How to complete this task » If a line below contains the string "pueblo", return that line.
START Data section
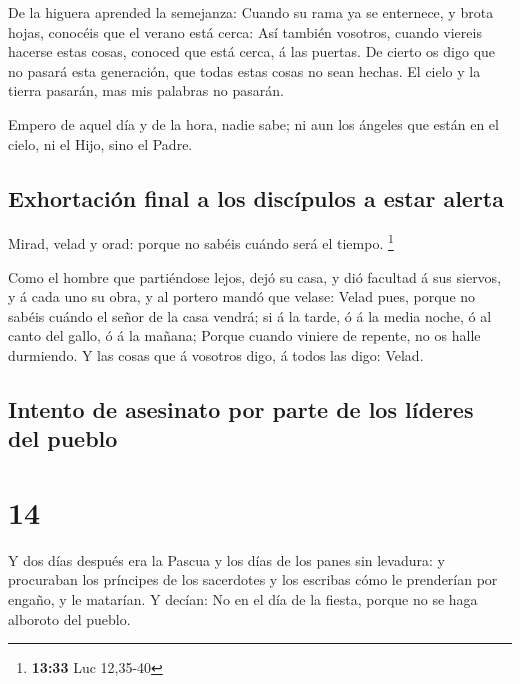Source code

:  De la higuera aprended la semejanza: Cuando su rama ya se
enternece, y brota hojas, conocéis que el verano está cerca:
 Así también vosotros, cuando viereis hacerse estas cosas,
conoced que está cerca, á las puertas.  De cierto os digo
que no pasará esta generación, que todas estas cosas no sean hechas.
 El cielo y la tierra pasarán, mas mis palabras no pasarán.

 Empero de aquel día y de la hora, nadie sabe; ni aun los
ángeles que están en el cielo, ni el Hijo, sino el Padre.

\hypertarget{exhortaciuxf3n-final-a-los-discuxedpulos-a-estar-alerta}{%
\subsection{Exhortación final a los discípulos a estar
alerta}\label{exhortaciuxf3n-final-a-los-discuxedpulos-a-estar-alerta}}

 Mirad, velad y orad: porque no sabéis cuándo será el
tiempo. \footnote{\textbf{13:33} Luc 12,35-40}

 Como el hombre que partiéndose lejos, dejó su casa, y dió
facultad á sus siervos, y á cada uno su obra, y al portero mandó que
velase:  Velad pues, porque no sabéis cuándo el señor de la
casa vendrá; si á la tarde, ó á la media noche, ó al canto del gallo, ó
á la mañana;  Porque cuando viniere de repente, no os halle
durmiendo.  Y las cosas que á vosotros digo, á todos las
digo: Velad.

\hypertarget{intento-de-asesinato-por-parte-de-los-luxedderes-del-pueblo}{%
\subsection{Intento de asesinato por parte de los líderes del
pueblo}\label{intento-de-asesinato-por-parte-de-los-luxedderes-del-pueblo}}

\hypertarget{section-13}{%
\section{14}\label{section-13}}

 Y dos días después era la Pascua y los días de los panes
sin levadura: y procuraban los príncipes de los sacerdotes y los
escribas cómo le prenderían por engaño, y le matarían.  Y
decían: No en el día de la fiesta, porque no se haga alboroto del
pueblo.

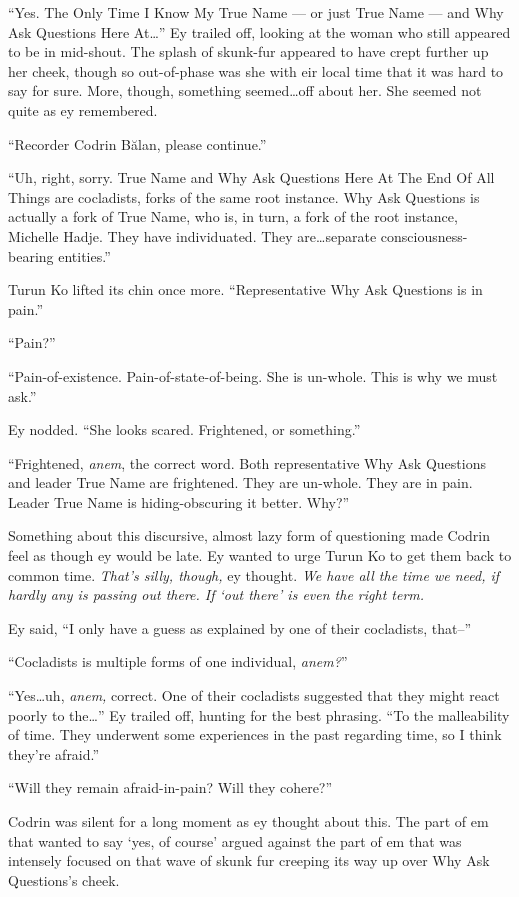 ``Yes. The Only Time I Know My True Name — or just True Name — and Why Ask Questions Here At\ldots{}'' Ey trailed off, looking at the woman who still appeared to be in mid-shout. The splash of skunk-fur appeared to have crept further up her cheek, though so out-of-phase was she with eir local time that it was hard to say for sure. More, though, something seemed\ldots off about her. She seemed not quite as ey remembered.

``Recorder Codrin Bălan, please continue.''

``Uh, right, sorry. True Name and Why Ask Questions Here At The End Of All Things are cocladists, forks of the same root instance. Why Ask Questions is actually a fork of True Name, who is, in turn, a fork of the root instance, Michelle Hadje. They have individuated. They are\ldots separate consciousness-bearing entities.''

Turun Ko lifted its chin once more. ``Representative Why Ask Questions is in pain.''

``Pain?''

``Pain-of-existence. Pain-of-state-of-being. She is un-whole. This is why we must ask.''

Ey nodded. ``She looks scared. Frightened, or something.''

``Frightened, \emph{anem}, the correct word. Both representative Why Ask Questions and leader True Name are frightened. They are un-whole. They are in pain. Leader True Name is hiding-obscuring it better. Why?''

Something about this discursive, almost lazy form of questioning made Codrin feel as though ey would be late. Ey wanted to urge Turun Ko to get them back to common time. \emph{That's silly, though,} ey thought. \emph{We have all the time we need, if hardly any is passing out there. If `out there' is even the right term.}

Ey said, ``I only have a guess as explained by one of their cocladists, that--''

``Cocladists is multiple forms of one individual, \emph{anem?}''

``Yes\ldots uh, \emph{anem,} correct. One of their cocladists suggested that they might react poorly to the\ldots{}'' Ey trailed off, hunting for the best phrasing. ``To the malleability of time. They underwent some experiences in the past regarding time, so I think they're afraid.''

``Will they remain afraid-in-pain? Will they cohere?''

Codrin was silent for a long moment as ey thought about this. The part of em that wanted to say `yes, of course' argued against the part of em that was intensely focused on that wave of skunk fur creeping its way up over Why Ask Questions's cheek.

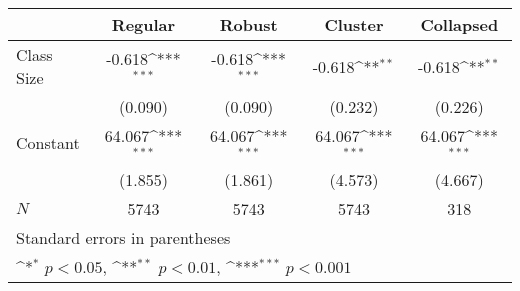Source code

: {
\def\sym#1{\ifmmode^{#1}\else\(^{#1}\)\fi}
\begin{tabular}{l*{4}{c}}
\hline\hline
            &\multicolumn{1}{c}{Regular}&\multicolumn{1}{c}{Robust}&\multicolumn{1}{c}{Cluster}&\multicolumn{1}{c}{Collapsed}\\
\hline
Class Size  &      -0.618\sym{***}&      -0.618\sym{***}&      -0.618\sym{**} &      -0.618\sym{**} \\
            &     (0.090)         &     (0.090)         &     (0.232)         &     (0.226)         \\
[1em]
Constant    &      64.067\sym{***}&      64.067\sym{***}&      64.067\sym{***}&      64.067\sym{***}\\
            &     (1.855)         &     (1.861)         &     (4.573)         &     (4.667)         \\
\hline
\(N\)       &        5743         &        5743         &        5743         &         318         \\
\hline\hline
\multicolumn{5}{l}{\footnotesize Standard errors in parentheses}\\
\multicolumn{5}{l}{\footnotesize \sym{*} \(p<0.05\), \sym{**} \(p<0.01\), \sym{***} \(p<0.001\)}\\
\end{tabular}
}
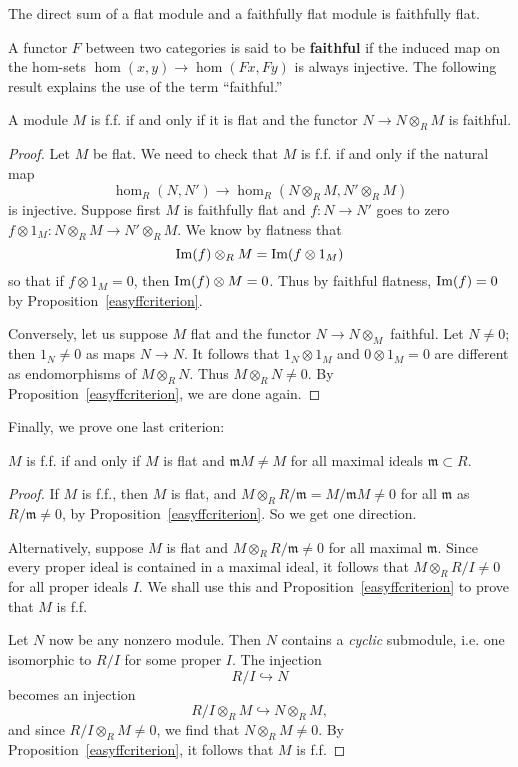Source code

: \begin{exercise} 
The direct sum of a flat module and a faithfully flat module is faithfully flat.
\end{exercise} 

A functor $F$ between two categories is said to be \textbf{faithful} if the
induced map on the hom-sets $\hom(x,y) \to \hom(Fx, Fy)$ is always injective.
The following result explains the use of the term ``faithful.''

\begin{proposition} 
A module $M$ is f.f. if and only if it is flat and the functor $N \to N
\otimes_R M$ is faithful.
\end{proposition} 
\begin{proof} Let $M$ be flat.
We need to check that $M$ is f.f. if and only if the natural map
\[ \hom_R(N, N') \to \hom_R(N \otimes_R M, N' \otimes_R M)  \]
is injective.
Suppose first $M$ is faithfully flat and $f: N \to N'$ goes to zero $f \otimes
1_M: N \otimes_R M \to  N' \otimes_R M$. We know by flatness that
\[ \operatorname{Im}(f) \otimes_R M = \operatorname{Im}(f \otimes 1_M)  \]
so that if $f \otimes 1_M = 0$, then $\operatorname{Im}(f) \otimes M = 0$. Thus by faithful
flatness, $\operatorname{Im}(f) = 0$ by Proposition~\ref{easyffcriterion}.

Conversely, let us suppose $M$ flat and the functor $N \to N \otimes_M$
faithful. Let $N \neq 0$; then $1_N \neq 0$ as maps $N \to N$. 
It follows that $1_N \otimes 1_M$ and $0 \otimes 1_M = 0$ are different as
endomorphisms of $M \otimes_R N$. Thus $M \otimes_R N \neq 0$. By
Proposition~\ref{easyffcriterion}, we are done again.
\end{proof} 


Finally, we prove one last criterion:

\begin{proposition} \label{ffmaximal} 
$M$ is f.f. if and only if $M$ is flat and $\mathfrak{m}M \neq M$ for all
maximal ideals $\mathfrak{m} \subset R$.
\end{proposition} 
\begin{proof} 
If $M$ is f.f., then $M$ is flat, and $M \otimes_R R/\mathfrak{m} =
M/\mathfrak{m}M \neq 0$ for all $\mathfrak{m}$ as $R/\mathfrak{m} \neq 0$, by
Proposition~\ref{easyffcriterion}. So we get one direction.

Alternatively, suppose $M$ is flat and $M \otimes_R R/\mathfrak{m} \neq 0$ for
all maximal $\mathfrak{m}$. Since every proper ideal is contained in a maximal
ideal, it follows that $M \otimes_R R/I \neq 0$ for all proper ideals $I$. We
shall use this and Proposition~\ref{easyffcriterion} to prove that $M$ is f.f.

Let $N$ now be any nonzero module. Then $N$ contains a \emph{cyclic} submodule, i.e.
one isomorphic to $R/I$ for some proper $I$. The injection
\[ R/I \hookrightarrow N  \]
becomes an injection
\[ R/I \otimes_R M \hookrightarrow N \otimes_R M,  \]
and since $R/I \otimes_R M \neq 0$, we find that $N \otimes_R M \neq 0$. By
Proposition~\ref{easyffcriterion}, it follows that $M$ is f.f.
\end{proof}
END Data section
Response area »
\hypertarget{intento-de-asesinato-por-parte-de-los-luxedderes-del-pueblo}{%
pueblo}\label{intento-de-asesinato-por-parte-de-los-luxedderes-del-pueblo}}
pueblo.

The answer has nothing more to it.